*Data provided:*
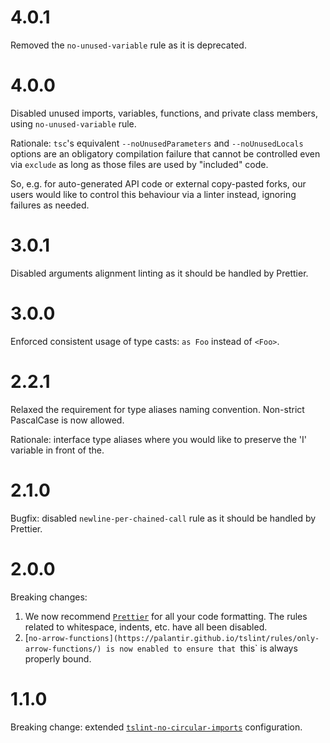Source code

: # 4.0.1

Removed the `no-unused-variable` rule as it is deprecated.

# 4.0.0

Disabled unused imports, variables, functions, and private class members, using `no-unused-variable` rule.

Rationale: `tsc`'s equivalent `--noUnusedParameters` and `--noUnusedLocals` options are an obligatory compilation failure that cannot be controlled even via `exclude` as long as those files are used by "included" code.

So, e.g. for auto-generated API code or external copy-pasted forks, our users would like to control this behaviour via a linter instead, ignoring failures as needed.

# 3.0.1

Disabled arguments alignment linting as it should be handled by Prettier.

# 3.0.0

Enforced consistent usage of type casts: `as Foo` instead of `<Foo>`.

# 2.2.1

Relaxed the requirement for type aliases naming convention. Non-strict PascalCase is now allowed. 

Rationale: interface type aliases where you would like to preserve the 'I' variable in front of the.
# 2.1.0

Bugfix: disabled `newline-per-chained-call` rule as it should be handled by Prettier.

# 2.0.0

Breaking changes:

1. We now recommend [`Prettier`](https://prettier.io/docs/en/install.html) for all your code formatting. The rules related to whitespace, indents, etc. have all been disabled.
2. [`no-arrow-functions](https://palantir.github.io/tslint/rules/only-arrow-functions/) is now enabled to ensure that `this` is always properly bound.

# 1.1.0

Breaking change: extended [`tslint-no-circular-imports`](https://www.npmjs.com/package/tslint-no-circular-imports) configuration.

*What is required:*
Print the entries above exactly, taking out only the pictures.

*Solution:*
Source code

: # 4.0.1

Removed the `no-unused-variable` rule as it is deprecated.

# 4.0.0

Disabled unused imports, variables, functions, and private class members, using `no-unused-variable` rule.

Rationale: `tsc`'s equivalent `--noUnusedParameters` and `--noUnusedLocals` options are an obligatory compilation failure that cannot be controlled even via `exclude` as long as those files are used by "included" code.

So, e.g. for auto-generated API code or external copy-pasted forks, our users would like to control this behaviour via a linter instead, ignoring failures as needed.

# 3.0.1

Disabled arguments alignment linting as it should be handled by Prettier.

# 3.0.0

Enforced consistent usage of type casts: `as Foo` instead of `<Foo>`.

# 2.2.1

Relaxed the requirement for type aliases naming convention. Non-strict PascalCase is now allowed. 

Rationale: interface type aliases where you would like to preserve the 'I' variable in front of the.
# 2.1.0

Bugfix: disabled `newline-per-chained-call` rule as it should be handled by Prettier.

# 2.0.0

Breaking changes:

1. We now recommend [`Prettier`](https://prettier.io/docs/en/install.html) for all your code formatting. The rules related to whitespace, indents, etc. have all been disabled.
2. [`no-arrow-functions](https://palantir.github.io/tslint/rules/only-arrow-functions/) is now enabled to ensure that `this` is always properly bound.

# 1.1.0

Breaking change: extended [`tslint-no-circular-imports`](https://www.npmjs.com/package/tslint-no-circular-imports) configuration.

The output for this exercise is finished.